■ **Problem details**
Reproduce the opening lines of the listing below exactly, stopping after the line that contains "## Onboarding experience" and leaving out any pictures.

┌──

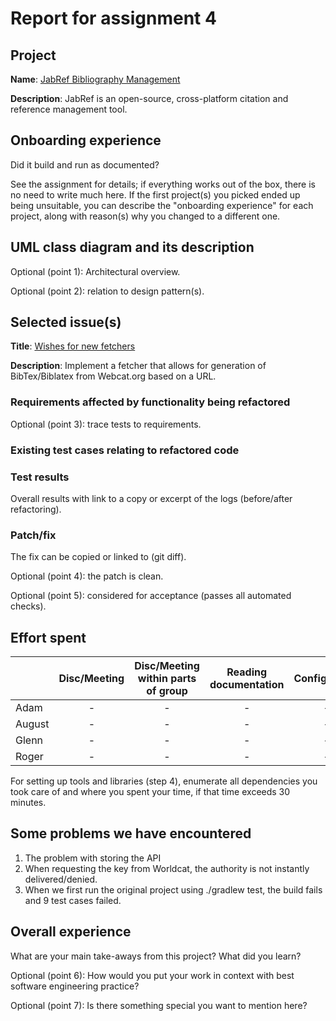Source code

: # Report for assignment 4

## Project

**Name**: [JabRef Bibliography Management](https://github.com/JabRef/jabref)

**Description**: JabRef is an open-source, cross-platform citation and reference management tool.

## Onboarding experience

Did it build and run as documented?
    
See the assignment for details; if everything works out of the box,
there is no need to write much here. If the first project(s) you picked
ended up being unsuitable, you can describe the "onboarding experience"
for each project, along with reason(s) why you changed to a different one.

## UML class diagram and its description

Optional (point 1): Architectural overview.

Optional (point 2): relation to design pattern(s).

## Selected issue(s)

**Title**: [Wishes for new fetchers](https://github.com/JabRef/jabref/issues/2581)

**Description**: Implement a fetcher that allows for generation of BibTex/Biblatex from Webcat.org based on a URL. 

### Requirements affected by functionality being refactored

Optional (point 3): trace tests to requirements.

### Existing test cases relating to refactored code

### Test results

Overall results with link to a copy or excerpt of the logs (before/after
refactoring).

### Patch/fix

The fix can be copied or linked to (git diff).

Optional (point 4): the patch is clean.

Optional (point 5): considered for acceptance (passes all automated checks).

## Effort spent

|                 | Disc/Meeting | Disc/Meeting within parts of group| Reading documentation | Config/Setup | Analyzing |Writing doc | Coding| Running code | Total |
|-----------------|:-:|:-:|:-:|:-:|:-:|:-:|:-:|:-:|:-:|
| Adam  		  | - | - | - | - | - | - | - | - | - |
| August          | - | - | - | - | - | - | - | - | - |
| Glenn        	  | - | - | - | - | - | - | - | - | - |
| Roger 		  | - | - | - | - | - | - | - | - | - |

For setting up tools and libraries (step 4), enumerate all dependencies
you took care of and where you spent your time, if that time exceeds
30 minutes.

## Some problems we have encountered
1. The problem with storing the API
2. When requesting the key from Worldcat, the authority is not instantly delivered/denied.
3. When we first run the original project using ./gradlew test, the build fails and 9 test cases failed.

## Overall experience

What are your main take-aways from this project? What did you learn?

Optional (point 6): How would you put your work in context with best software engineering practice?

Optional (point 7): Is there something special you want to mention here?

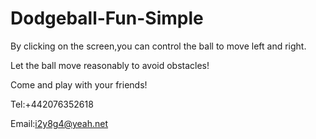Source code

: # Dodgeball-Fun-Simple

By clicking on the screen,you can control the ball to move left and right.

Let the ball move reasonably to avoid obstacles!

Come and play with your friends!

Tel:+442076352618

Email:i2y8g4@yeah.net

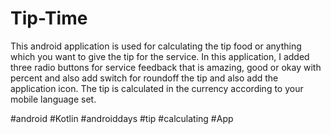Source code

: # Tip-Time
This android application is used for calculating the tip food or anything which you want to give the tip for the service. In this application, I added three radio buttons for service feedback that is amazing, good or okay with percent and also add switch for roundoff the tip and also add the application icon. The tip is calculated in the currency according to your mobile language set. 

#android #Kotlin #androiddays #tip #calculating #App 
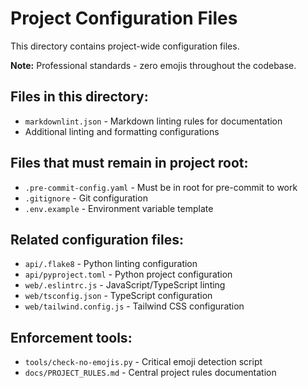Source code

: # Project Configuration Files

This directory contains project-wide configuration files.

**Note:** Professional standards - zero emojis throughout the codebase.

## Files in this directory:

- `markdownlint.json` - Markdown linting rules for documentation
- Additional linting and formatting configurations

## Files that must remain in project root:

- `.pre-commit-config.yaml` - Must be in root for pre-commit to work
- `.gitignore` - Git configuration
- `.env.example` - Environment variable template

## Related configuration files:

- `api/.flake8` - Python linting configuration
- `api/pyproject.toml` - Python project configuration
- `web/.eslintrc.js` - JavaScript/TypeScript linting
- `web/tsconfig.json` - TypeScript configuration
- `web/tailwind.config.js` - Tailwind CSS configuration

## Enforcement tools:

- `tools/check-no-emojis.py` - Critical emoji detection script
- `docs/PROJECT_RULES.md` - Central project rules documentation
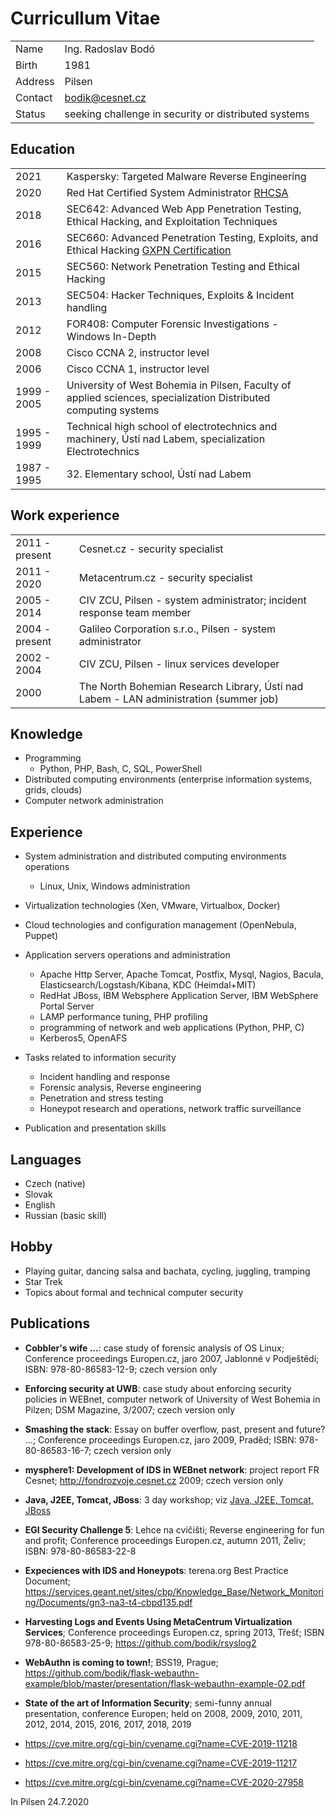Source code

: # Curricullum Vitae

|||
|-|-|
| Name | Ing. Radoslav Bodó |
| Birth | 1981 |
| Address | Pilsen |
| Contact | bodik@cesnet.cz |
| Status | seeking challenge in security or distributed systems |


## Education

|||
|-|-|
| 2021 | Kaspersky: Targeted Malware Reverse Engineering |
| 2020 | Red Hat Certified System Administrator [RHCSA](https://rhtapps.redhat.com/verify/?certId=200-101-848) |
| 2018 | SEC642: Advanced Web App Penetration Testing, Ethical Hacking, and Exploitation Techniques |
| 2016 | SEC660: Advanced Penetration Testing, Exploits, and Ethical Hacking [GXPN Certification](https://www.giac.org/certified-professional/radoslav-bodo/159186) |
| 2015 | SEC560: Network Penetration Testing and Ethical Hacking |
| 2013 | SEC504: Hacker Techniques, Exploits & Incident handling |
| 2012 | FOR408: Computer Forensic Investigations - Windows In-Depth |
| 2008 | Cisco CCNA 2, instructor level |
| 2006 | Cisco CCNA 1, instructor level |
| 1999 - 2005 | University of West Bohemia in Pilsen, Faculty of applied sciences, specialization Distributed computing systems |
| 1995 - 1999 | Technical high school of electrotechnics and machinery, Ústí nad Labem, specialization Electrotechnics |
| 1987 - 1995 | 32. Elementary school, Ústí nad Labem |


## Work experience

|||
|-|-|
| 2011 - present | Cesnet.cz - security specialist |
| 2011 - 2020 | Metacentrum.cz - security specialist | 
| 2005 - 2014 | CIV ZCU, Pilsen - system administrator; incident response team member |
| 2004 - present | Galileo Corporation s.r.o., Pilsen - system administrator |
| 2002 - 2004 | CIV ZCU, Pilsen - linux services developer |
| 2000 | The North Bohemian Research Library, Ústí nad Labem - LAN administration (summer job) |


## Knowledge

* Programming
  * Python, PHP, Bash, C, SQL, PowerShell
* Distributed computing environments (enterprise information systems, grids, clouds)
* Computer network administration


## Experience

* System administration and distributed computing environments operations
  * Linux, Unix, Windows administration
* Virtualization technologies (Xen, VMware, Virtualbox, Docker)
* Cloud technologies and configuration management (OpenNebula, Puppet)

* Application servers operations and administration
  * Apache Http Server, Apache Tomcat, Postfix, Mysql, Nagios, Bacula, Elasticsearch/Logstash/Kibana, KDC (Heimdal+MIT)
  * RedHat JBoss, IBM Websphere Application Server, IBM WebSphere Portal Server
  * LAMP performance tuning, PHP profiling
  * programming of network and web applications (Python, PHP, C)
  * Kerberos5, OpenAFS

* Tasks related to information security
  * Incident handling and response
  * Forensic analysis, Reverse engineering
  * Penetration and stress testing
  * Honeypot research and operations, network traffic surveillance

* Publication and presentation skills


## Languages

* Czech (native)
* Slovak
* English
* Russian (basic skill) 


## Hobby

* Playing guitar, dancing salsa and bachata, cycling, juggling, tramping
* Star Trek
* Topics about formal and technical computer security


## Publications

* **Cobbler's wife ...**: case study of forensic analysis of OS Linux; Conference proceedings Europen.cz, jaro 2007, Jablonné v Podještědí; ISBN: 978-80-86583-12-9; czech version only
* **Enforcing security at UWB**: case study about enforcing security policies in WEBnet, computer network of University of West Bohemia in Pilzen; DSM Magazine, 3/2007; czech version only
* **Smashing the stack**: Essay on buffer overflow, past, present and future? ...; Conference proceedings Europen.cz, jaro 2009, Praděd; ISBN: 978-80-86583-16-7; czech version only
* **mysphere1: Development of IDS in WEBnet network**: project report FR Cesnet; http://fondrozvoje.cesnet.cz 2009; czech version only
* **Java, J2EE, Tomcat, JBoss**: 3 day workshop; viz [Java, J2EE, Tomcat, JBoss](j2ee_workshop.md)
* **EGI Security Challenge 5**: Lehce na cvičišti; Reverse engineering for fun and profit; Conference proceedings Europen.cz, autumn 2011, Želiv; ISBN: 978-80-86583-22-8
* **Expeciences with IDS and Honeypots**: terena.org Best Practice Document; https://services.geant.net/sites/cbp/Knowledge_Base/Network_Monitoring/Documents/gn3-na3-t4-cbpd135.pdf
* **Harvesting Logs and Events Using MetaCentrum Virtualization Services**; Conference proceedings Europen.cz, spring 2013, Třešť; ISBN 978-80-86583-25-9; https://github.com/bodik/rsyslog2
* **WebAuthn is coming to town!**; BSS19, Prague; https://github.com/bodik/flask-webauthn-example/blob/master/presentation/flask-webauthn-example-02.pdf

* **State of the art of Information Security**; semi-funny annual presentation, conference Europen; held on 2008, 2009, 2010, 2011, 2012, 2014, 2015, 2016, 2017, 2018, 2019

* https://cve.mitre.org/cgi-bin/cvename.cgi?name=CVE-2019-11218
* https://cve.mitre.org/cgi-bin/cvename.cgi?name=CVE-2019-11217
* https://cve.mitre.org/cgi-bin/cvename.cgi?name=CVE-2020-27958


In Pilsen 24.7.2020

└──

■ **Solution for this problem**
Source code

: # Report for assignment 4

## Project

**Name**: [JabRef Bibliography Management](https://github.com/JabRef/jabref)

**Description**: JabRef is an open-source, cross-platform citation and reference management tool.

## Onboarding experience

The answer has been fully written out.